▶ _TASK OBJECTIVE_: Check every line of the data below for "radiation". Copy each one that has it.

▶ _SUPPLIED RECORDS_:
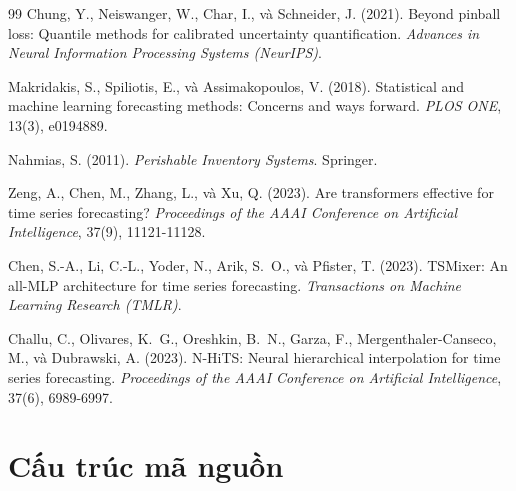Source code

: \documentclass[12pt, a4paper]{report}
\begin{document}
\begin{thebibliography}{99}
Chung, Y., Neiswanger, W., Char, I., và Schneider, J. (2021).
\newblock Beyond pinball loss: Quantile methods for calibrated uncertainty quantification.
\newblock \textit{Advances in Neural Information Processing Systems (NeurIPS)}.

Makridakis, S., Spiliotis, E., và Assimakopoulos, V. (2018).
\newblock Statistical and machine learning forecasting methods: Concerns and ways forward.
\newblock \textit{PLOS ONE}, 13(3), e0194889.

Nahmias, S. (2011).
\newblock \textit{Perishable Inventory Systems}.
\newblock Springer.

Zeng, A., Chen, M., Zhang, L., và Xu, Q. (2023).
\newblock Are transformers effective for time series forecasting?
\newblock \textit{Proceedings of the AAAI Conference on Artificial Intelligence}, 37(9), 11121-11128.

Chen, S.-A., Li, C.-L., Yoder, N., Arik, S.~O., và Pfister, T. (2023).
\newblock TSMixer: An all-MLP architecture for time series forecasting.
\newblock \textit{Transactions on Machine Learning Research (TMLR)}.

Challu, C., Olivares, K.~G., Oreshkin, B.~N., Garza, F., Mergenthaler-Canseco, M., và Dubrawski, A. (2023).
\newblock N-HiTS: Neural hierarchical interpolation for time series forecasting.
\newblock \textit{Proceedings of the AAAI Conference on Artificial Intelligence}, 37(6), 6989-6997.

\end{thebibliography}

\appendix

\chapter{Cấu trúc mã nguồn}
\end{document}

* * *

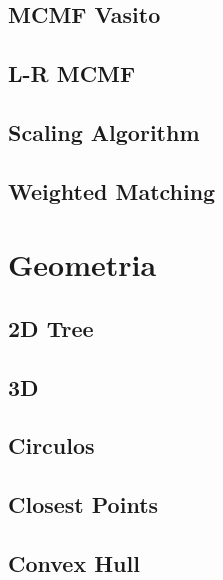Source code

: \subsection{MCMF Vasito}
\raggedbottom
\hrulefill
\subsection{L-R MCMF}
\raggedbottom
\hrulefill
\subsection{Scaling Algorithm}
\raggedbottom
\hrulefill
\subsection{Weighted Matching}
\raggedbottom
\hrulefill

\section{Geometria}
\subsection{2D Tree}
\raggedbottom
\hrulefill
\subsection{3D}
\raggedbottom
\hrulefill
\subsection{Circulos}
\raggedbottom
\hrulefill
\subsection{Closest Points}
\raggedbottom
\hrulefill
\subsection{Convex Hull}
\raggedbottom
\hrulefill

==

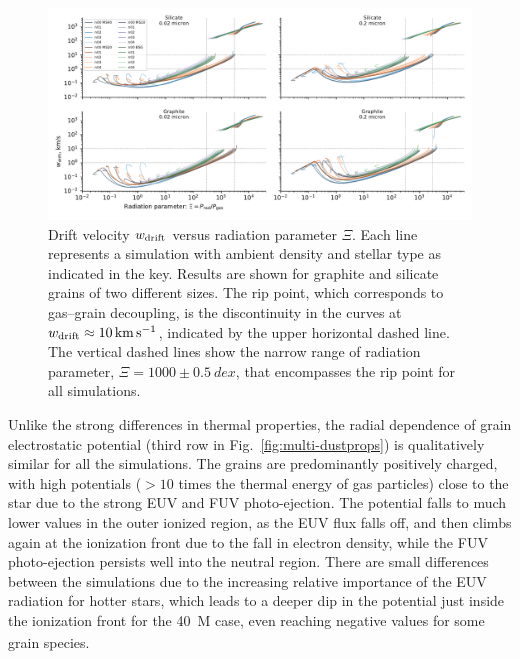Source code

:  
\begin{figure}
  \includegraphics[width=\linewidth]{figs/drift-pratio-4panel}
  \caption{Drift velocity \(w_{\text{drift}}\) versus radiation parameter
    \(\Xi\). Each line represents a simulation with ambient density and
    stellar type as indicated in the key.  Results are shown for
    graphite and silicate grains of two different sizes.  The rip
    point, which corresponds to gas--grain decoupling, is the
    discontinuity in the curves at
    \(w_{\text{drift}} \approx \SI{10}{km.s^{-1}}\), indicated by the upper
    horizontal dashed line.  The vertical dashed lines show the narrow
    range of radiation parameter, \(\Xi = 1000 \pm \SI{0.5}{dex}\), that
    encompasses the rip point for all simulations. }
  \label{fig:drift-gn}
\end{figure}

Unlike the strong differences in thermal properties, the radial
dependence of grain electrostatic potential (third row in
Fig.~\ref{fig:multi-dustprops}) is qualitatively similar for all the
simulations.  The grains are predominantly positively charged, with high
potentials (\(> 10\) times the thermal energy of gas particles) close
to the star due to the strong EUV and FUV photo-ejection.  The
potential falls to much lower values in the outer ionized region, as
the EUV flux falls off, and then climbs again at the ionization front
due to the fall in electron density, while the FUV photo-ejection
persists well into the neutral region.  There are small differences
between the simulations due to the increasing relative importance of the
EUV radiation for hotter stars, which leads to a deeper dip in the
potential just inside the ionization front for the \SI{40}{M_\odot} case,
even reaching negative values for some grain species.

▶ _RESULT OF THE EXERCISE_:
  \caption{Drift velocity \(w_{\text{drift}}\) versus radiation parameter
    range of radiation parameter, \(\Xi = 1000 \pm \SI{0.5}{dex}\), that
EUV radiation for hotter stars, which leads to a deeper dip in the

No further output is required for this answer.